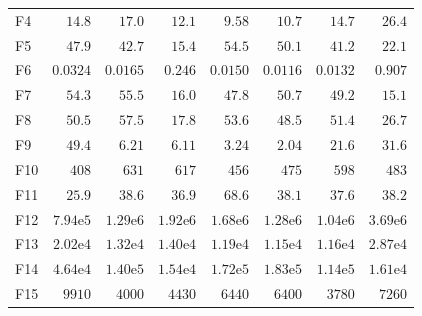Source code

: \begin{tabular}{lrrrrrrr}
F4 & $14.8$ & $17.0$ & $12.1$ & $9.58$ & $10.7$ & $14.7$ & $26.4$ \\
F5 & $47.9$ & $42.7$ & $15.4$ & $54.5$ & $50.1$ & $41.2$ & $22.1$ \\
F6 & $0.0324$ & $0.0165$ & $0.246$ & $0.0150$ & $0.0116$ & $0.0132$ & $0.907$ \\
F7 & $54.3$ & $55.5$ & $16.0$ & $47.8$ & $50.7$ & $49.2$ & $\mathbf{15.1}$ \\
F8 & $50.5$ & $57.5$ & $\mathbf{17.8}$ & $53.6$ & $48.5$ & $51.4$ & $26.7$ \\
F9 & $49.4$ & $6.21$ & $6.11$ & $3.24$ & $2.04$ & $21.6$ & $31.6$ \\
F10 & $408$ & $631$ & $617$ & $456$ & $475$ & $598$ & $483$ \\
F11 & $\mathbf{25.9}$ & $38.6$ & $36.9$ & $68.6$ & $38.1$ & $37.6$ & $38.2$ \\
F12 & $7.94\mathrm{e}{5}$ & $1.29\mathrm{e}{6}$ & $1.92\mathrm{e}{6}$ & $1.68\mathrm{e}{6}$ & $1.28\mathrm{e}{6}$ & $1.04\mathrm{e}{6}$ & $3.69\mathrm{e}{6}$ \\
F13 & $2.02\mathrm{e}{4}$ & $1.32\mathrm{e}{4}$ & $1.40\mathrm{e}{4}$ & $1.19\mathrm{e}{4}$ & $1.15\mathrm{e}{4}$ & $1.16\mathrm{e}{4}$ & $2.87\mathrm{e}{4}$ \\
F14 & $4.64\mathrm{e}{4}$ & $1.40\mathrm{e}{5}$ & $1.54\mathrm{e}{4}$ & $1.72\mathrm{e}{5}$ & $1.83\mathrm{e}{5}$ & $1.14\mathrm{e}{5}$ & $1.61\mathrm{e}{4}$ \\
F15 & $9910$ & $4000$ & $4430$ & $6440$ & $6400$ & $3780$ & $7260$ \\
\bottomrule
\end{tabular}
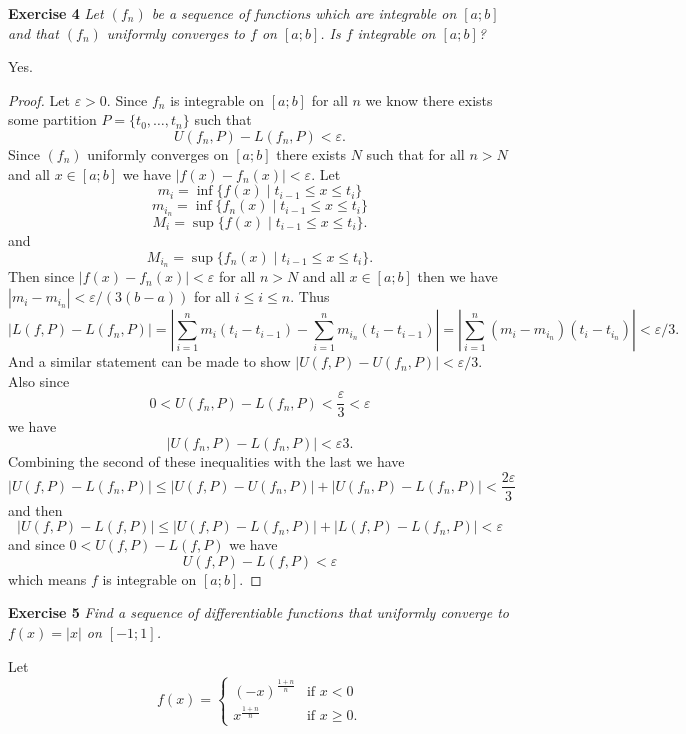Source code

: \documentclass{article}
\begin{document}
\begin{flushleft}
\textbf{Exercise 4}
\textsl{Let $(f_n)$ be a sequence of functions which are integrable on $[a;b]$ and that $(f_n)$ uniformly converges to $f$ on $[a;b]$. Is $f$ integrable on $[a;b]$?}\newline

Yes.
\begin{proof}
Let $\varepsilon > 0$. Since $f_n$ is integrable on $[a;b]$ for all $n$ we know there exists some partition $P = \{t_0, \dots , t_n\}$ such that
\[
U(f_n,P) - L(f_n,P) < \varepsilon.
\]
Since $(f_n)$ uniformly converges on $[a;b]$ there exists $N$ such that for all $n>N$ and all $x \in [a;b]$ we have $|f(x) - f_n(x)| < \varepsilon$. Let
\[
m_i = \inf \{f(x) \mid t_{i-1} \leq x \leq t_i\}
\]
\[
m_{i_n} = \inf \{f_n(x) \mid t_{i-1} \leq x \leq t_i\}
\]
\[
M_i = \sup \{f(x) \mid t_{i-1} \leq x \leq t_i\}.
\]
and
\[
M_{i_n} = \sup \{f_n(x) \mid t_{i-1} \leq x \leq t_i\}.
\]
Then since $|f(x) - f_n(x)| < \varepsilon$ for all $n>N$ and all $x \in [a;b]$ then we have $|m_i - m_{i_n}| < \varepsilon/(3(b-a))$ for all $i \leq i \leq n$. Thus
\[
|L(f,P) - L(f_n,P)| = \left | \sum_{i=1}^n m_i (t_i - t_{i-1}) - \sum_{i=1}^n m_{i_n} (t_i - t_{i-1}) \right | = \left | \sum_{i=1}^n (m_i - m_{i_n}) (t_i - t_{i_n}) \right | < \varepsilon/3.
\]
And a similar statement can be made to show $|U(f,P) - U(f_n,P)| < \varepsilon/3$. Also since
\[
0 < U(f_n,P) - L(f_n,P) < \frac{\varepsilon}{3} < \varepsilon
\]
we have
\[
|U(f_n,P) - L(f_n,P)| < {\varepsilon}{3}.
\]
Combining the second of these inequalities with the last we have
\[
|U(f,P) - L(f_n,P)| \leq |U(f,P) - U(f_n,P)| + |U(f_n,P) - L(f_n,P)| < \frac{2 \varepsilon}{3}
\]
and then
\[
|U(f,P) - L(f,P)| \leq |U(f,P) - L(f_n,P)| + |L(f,P) - L(f_n,P)| < \varepsilon
\]
and since $0 < U(f,P) - L(f,P)$ we have
\[
U(f,P) - L(f,P) < \varepsilon
\]
which means $f$ is integrable on $[a;b]$.
\end{proof}

\textbf{Exercise 5}
\textsl{Find a sequence of differentiable functions that uniformly converge to $f(x) = |x|$ on $[-1;1]$.}\newline

Let
\[
f(x) =
\begin{cases}
(-x)^{\frac{1+n}{n}} & \text{if $x < 0$}\\
x^{\frac{1+n}{n}} & \text{if $x \geq 0$}.
\end{cases}
\]


\end{flushleft}
\end{document}
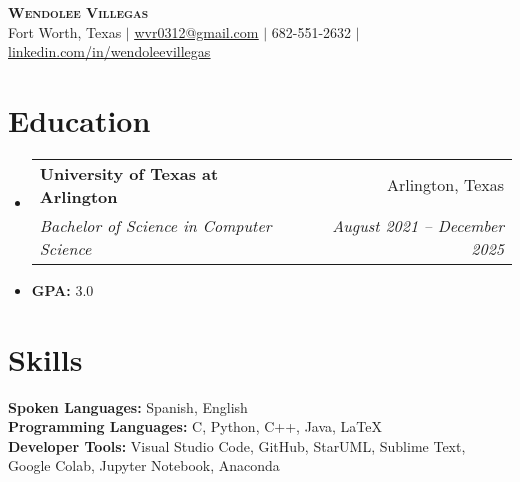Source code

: \documentclass[letterpaper,11pt]{article}
\makeatletter
\newcommand{\resumeItem}[1]{
  \item\small{
    {#1 \vspace{-2pt}}
  }
}
\newcommand{\resumeSubheading}[4]{
  \vspace{-2pt}\item
    \begin{tabular*}{0.97\textwidth}[t]{l@{\extracolsep{\fill}}r}
      \textbf{#1} & #2 \\
      \textit{\small#3} & \textit{\small #4} \\
    \end{tabular*}\vspace{-7pt}
}
\newcommand{\resumeSubHeadingListStart}{\begin{itemize}[leftmargin=0.15in, label={}]}
\newcommand{\resumeSubHeadingListEnd}{\end{itemize}}
\makeatother
\begin{document}

\begin{center}
    \textbf{\Huge \scshape Wendolee Villegas} \\ \vspace{1pt}
    \small Fort Worth, Texas $|$ \href{mailto:x@x.com}{\underline{wvr0312@gmail.com}} $|$ \small 682-551-2632
    $|$ \href{https://linkedin.com/in/wendolee-villegas-565440252/}{\underline{linkedin.com/in/wendoleevillegas}}
\end{center}



\section{Education}
  \resumeSubHeadingListStart
    \resumeSubheading
      {University of Texas at Arlington}{Arlington, Texas}
      {Bachelor of Science in Computer Science}{August 2021 -- December 2025}
      \resumeItem{\textbf{GPA:} 3.0}
  \resumeSubHeadingListEnd

\section{Skills}
 \begin{itemize}[leftmargin=0.15in, label={}]
    \small{\item{
      \textbf{Spoken Languages:}{ Spanish, English} \\
      \textbf{Programming Languages:}{ C, Python, C++, Java, LaTeX} \\
      \textbf{Developer Tools:}{ Visual Studio Code, GitHub, StarUML, Sublime Text, Google Colab, Jupyter Notebook, Anaconda} \\
     }}
 \end{itemize}
\end{document}
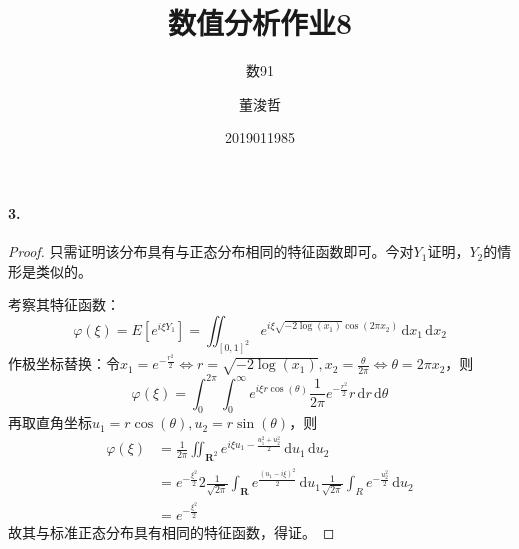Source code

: \documentclass{ctexart}
\title{数值分析作业8}
\author{数91\and 董浚哲\and 2019011985}
\begin{document}
\newcommand{\R}{\mathbf{R}}
\newcommand{\dd}{\,\mathrm{d}}
\newcommand{\st}{\text{ s.t. }}
\newcommand{\pp}[2]{\frac{\partial #1}{\partial #2}}
\newcommand{\nm}[1]{\left\|#1\right\|}

\paragraph{3.}
\begin{proof}
只需证明该分布具有与正态分布相同的特征函数即可。今对$Y_1$证明，$Y_2$的情形是类似的。

考察其特征函数：
\[\varphi(\xi)=E[e^{i\xi Y_1}]=\iint_{[0,1]^2}e^{i\xi\sqrt{-2\log(x_1)}\cos(2\pi x_2)}\dd x_1\dd x_2\]
作极坐标替换：令$x_1=e^{-\frac{r^2}{2}}\Leftrightarrow r=\sqrt{-2\log(x_1)},x_2=\frac{\theta}{2\pi}\Leftrightarrow \theta=2\pi x_2$，则
\[\varphi(\xi)=\int_0^{2\pi}\int_0^\infty e^{i\xi r\cos(\theta)}\frac{1}{2\pi}e^{-\frac{r^2}{2}}   r\dd r\dd \theta\]
再取直角坐标$u_1=r\cos(\theta),u_2=r\sin(\theta)$，则
\begin{align*}
\varphi(\xi)
&=\frac{1}{2\pi}\iint_{\R^2}e^{i\xi u_1-\frac{u_1^2+u_2^2}{2}}\dd u_1\dd u_2\\
&=e^{-\frac{\xi^2}{2}}{2}\frac{1}{\sqrt{2\pi}}\int_\R e^{\frac{(u_1-i\xi)^2}{2}}\dd u_1\frac{1}{\sqrt{2\pi}}\int_R e^{-\frac{u_2^2}{2}}\dd u_2\\
&=e^{-\frac{\xi^2}{2}}
\end{align*}
故其与标准正态分布具有相同的特征函数，得证。
\end{proof}
\end{document}
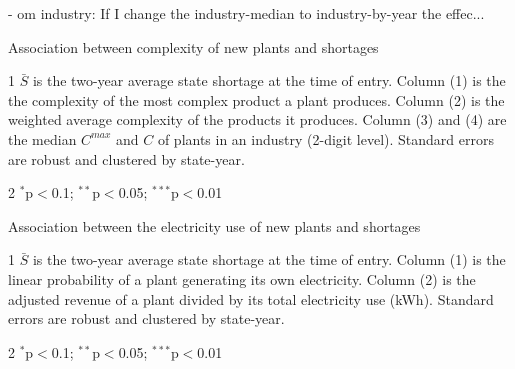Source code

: \documentclass[11pt]{article}
\begin{document}
- om industry: If I change the industry-median to industry-by-year the effec...

\begin{table} 
	\begin{center}
		\begin{threeparttable}
			\caption{Association between complexity of new plants and shortages}
			\label{tab:plant_entry_pci}
			
			\begin{tablenotes} \footnotesize
			\item[1] $\bar{S}$ is the two-year average state shortage at the time of entry. Column (1) is the the complexity of the most complex product a plant produces. Column (2) is the weighted average complexity of the products it produces. Column (3) and (4) are the median $C^{max}$ and $C$ of plants in an industry (2-digit level). Standard errors are robust and clustered by state-year.
		\item[2] $^{*}$p$<$0.1; $^{**}$p$<$0.05; $^{***}$p$<$0.01 \\
			\end{tablenotes}
		\end{threeparttable}
	\end{center}
\end{table}   



\begin{table} 
	\begin{center}
		\begin{threeparttable}
			\caption{Association between the electricity use of new plants and shortages}
			\label{tab:plant_entry_electricity}
			
			\begin{tablenotes} \footnotesize
			\item[1] $\bar{S}$ is the two-year average state shortage at the time of entry. Column (1) is the linear probability of a plant generating its own electricity. Column (2) is the adjusted revenue of a plant divided by its total electricity use (kWh). Standard errors are robust and clustered by state-year. 

       	\item[2] $^{*}$p$<$0.1; $^{**}$p$<$0.05; $^{***}$p$<$0.01 \\
			\end{tablenotes}
		\end{threeparttable}
	\end{center}
\end{table}   
\end{document}
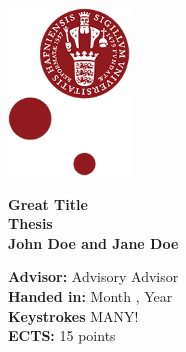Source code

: 
\begin{titlepage}
\begin{flushleft}
\end{flushleft}

\setlength{\columnsep}{0.5in}
\setcolumnwidth{4in, 1.07in}

\begin{paracol}{2}
    \begin{tcolorbox}[blanker, breakable, width=\linewidth]
    \vspace*{0.25in}
    \onehalfspacing
    \end{tcolorbox}
    \switchcolumn
    \begin{tcolorbox}[blanker, breakable, width=\linewidth]
        \hfill\includegraphics[width=1.27in]{99 graphics/KU-logo.png}
    \end{tcolorbox}
\end{paracol}

\vspace*{-1.05cm}
\noindent\textcolor{KUrod}{\makebox[\linewidth]{\rule{\paperwidth}{0.4pt}}} 

\begin{flushleft}
    \vspace{5cm}
    \Large \textbf{Great Title}\\

    \vspace{3cm}
    \Large \textbf{Thesis}\\
    \large \textbf{John Doe and Jane Doe}

\vfill
\normalsize
    \textbf{Advisor:} Advisory Advisor\\
    \textbf{Handed in:} Month , Year\\
    \textbf{Keystrokes} MANY! \\
    \textbf{ECTS:} 15 points
\end{flushleft}
\end{titlepage}
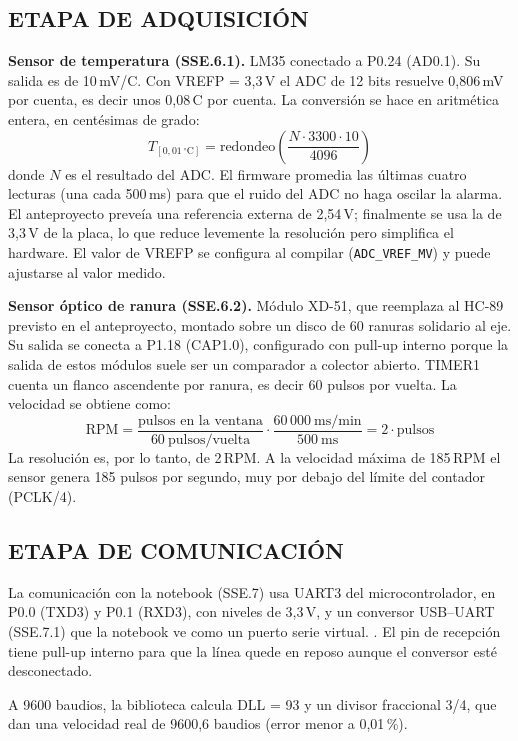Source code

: \subsection{ETAPA DE ADQUISICIÓN}

\textbf{Sensor de temperatura (SSE.6.1).} LM35 conectado a P0.24 (AD0.1). Su salida es de
10\,mV/\textdegree C. Con VREFP = 3,3\,V el ADC de 12 bits resuelve 0,806\,mV por cuenta,
es decir unos 0,08\,\textdegree C por cuenta. La conversión se hace en aritmética entera,
en centésimas de grado:
\[
T_{[0{,}01\,^\circ\mathrm{C}]} = \mathrm{redondeo}\!\left(\frac{N \cdot 3300 \cdot 10}{4096}\right)
\]
donde $N$ es el resultado del ADC. El firmware promedia las últimas cuatro lecturas (una
cada 500\,ms) para que el ruido del ADC no haga oscilar la alarma. El anteproyecto preveía
una referencia externa de 2,54\,V; finalmente se usa la de 3,3\,V de la placa, lo que reduce
levemente la resolución pero simplifica el hardware. El valor de VREFP se configura al
compilar (\texttt{ADC\_VREF\_MV}) y puede ajustarse al valor medido.

\textbf{Sensor óptico de ranura (SSE.6.2).} Módulo XD-51, que reemplaza al HC-89 previsto
en el anteproyecto, montado sobre un disco de 60 ranuras solidario al eje. Su salida se
conecta a P1.18 (CAP1.0), configurado con pull-up interno porque la salida de estos
módulos suele ser un comparador a colector abierto. TIMER1 cuenta un flanco ascendente por
ranura, es decir 60 pulsos por vuelta. La velocidad se obtiene como:
\[
\mathrm{RPM} = \frac{\text{pulsos en la ventana}}{60\ \text{pulsos/vuelta}} \cdot
\frac{60\,000\ \mathrm{ms/min}}{500\ \mathrm{ms}} = 2 \cdot \text{pulsos}
\]
La resolución es, por lo tanto, de 2\,RPM. A la velocidad máxima de 185\,RPM el sensor
genera 185 pulsos por segundo, muy por debajo del límite del contador (PCLK/4).

\subsection{ETAPA DE COMUNICACIÓN}

La comunicación con la notebook (SSE.7) usa UART3 del microcontrolador, en P0.0 (TXD3) y
P0.1 (RXD3), con niveles de 3,3\,V, y un conversor USB--UART (SSE.7.1) que la notebook ve
como un puerto serie virtual. . El pin de recepción tiene
pull-up interno para que la línea quede en reposo aunque el conversor esté desconectado.

A 9600 baudios, la biblioteca calcula DLL = 93 y un divisor fraccional 3/4, que dan una
velocidad real de 9600,6 baudios (error menor a 0,01\,\%).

· · · · ·

# BRIEF:
A line belongs in the answer if it contains the word "href"; copy every such line from the data above.

# TASK SOLUTION:
    \small Fort Worth, Texas $|$ \href{mailto:x@x.com}{\underline{wvr0312@gmail.com}} $|$ \small 682-551-2632
    $|$ \href{https://linkedin.com/in/wendolee-villegas-565440252/}{\underline{linkedin.com/in/wendoleevillegas}}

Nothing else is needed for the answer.